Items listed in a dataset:
————————

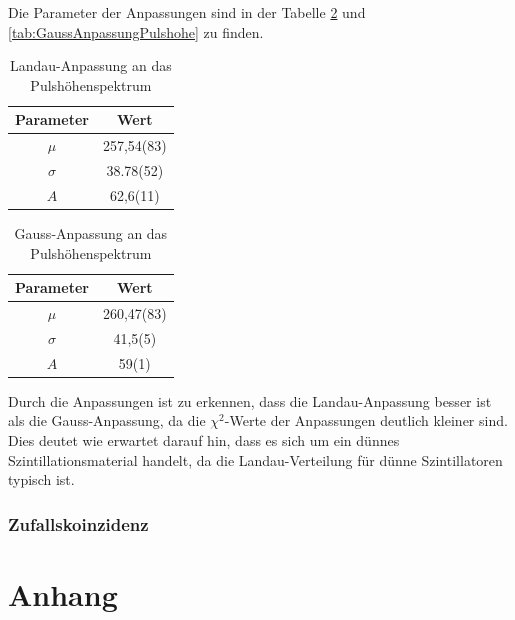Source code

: \documentclass{article}
\begin{document}
Die Parameter der Anpassungen sind in der Tabelle \ref{tab:LandauAnpassungPulshohe} und \ref{tab:GaussAnpassungPulshohe} zu finden.
\begin{table}[H]
    \centering
    \caption{Landau-Anpassung an das Pulshöhenspektrum}
    \begin{tabular}{|c|c|}
        \hline
        Parameter & Wert \\ \hline
        $\mu$ & 257,54(83) \\ \hline
        $\sigma$ & 38.78(52) \\ \hline
        $A$ & 62,6(11) \\ \hline
    \end{tabular}
    \label{tab:LandauAnpassungPulshohe}
\end{table}
\begin{table}[H]
    \centering
    \caption{Gauss-Anpassung an das Pulshöhenspektrum}
    \begin{tabular}{|c|c|}
        \hline
        Parameter & Wert \\ \hline
        $\mu$ & 260,47(83) \\ \hline
        $\sigma$ & 41,5(5) \\ \hline
        $A$ & 59(1) \\ \hline
    \end{tabular}
    \label{tab:LandauAnpassungPulshohe}
\end{table}

Durch die Anpassungen ist zu erkennen, dass die Landau-Anpassung besser ist als die Gauss-Anpassung, da die $\chi^2$-Werte der Anpassungen deutlich kleiner sind.
Dies deutet wie erwartet darauf hin, dass es sich um ein dünnes Szintillationsmaterial handelt, da die Landau-Verteilung für dünne Szintillatoren typisch ist.


\subsubsection*{Zufallskoinzidenz}


\section{Anhang}
\end{document}
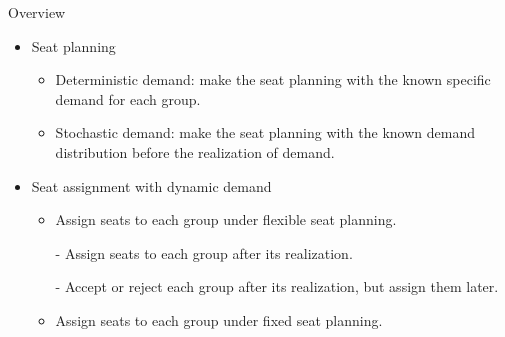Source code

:    \begin{frame}{Overview}
      \begin{itemize}
        \item Seat planning
        \vspace*{0.2cm}
        \begin{itemize}
          \item {\color{red}Deterministic demand}: make the seat planning with the known specific demand for each group.
          \item {\color{red}Stochastic demand}: make the seat planning with the known demand distribution before the realization of demand.
        \end{itemize}
        
        \item Seat assignment with dynamic demand
        
        \begin{itemize}
          \vspace*{0.2cm}
          \item Assign seats to each group under {\color{red}flexible} seat planning.
          \vspace*{0.2cm}
            \item[-] Assign seats to each group after its realization.
            \item[-] Accept or reject each group after its realization, but assign them later.
          \vspace*{0.2cm}
          \item Assign seats to each group under {\color{red}fixed} seat planning.
        \end{itemize}
      \end{itemize}
    \end{frame}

————————

(EXERCISE GOAL): Find every line of the data that includes the string "color". Copy each of those lines.

(ANSWER FOR THE TASK):
          \item {\color{red}Deterministic demand}: make the seat planning with the known specific demand for each group.
          \item {\color{red}Stochastic demand}: make the seat planning with the known demand distribution before the realization of demand.
          \item Assign seats to each group under {\color{red}flexible} seat planning.
          \item Assign seats to each group under {\color{red}fixed} seat planning.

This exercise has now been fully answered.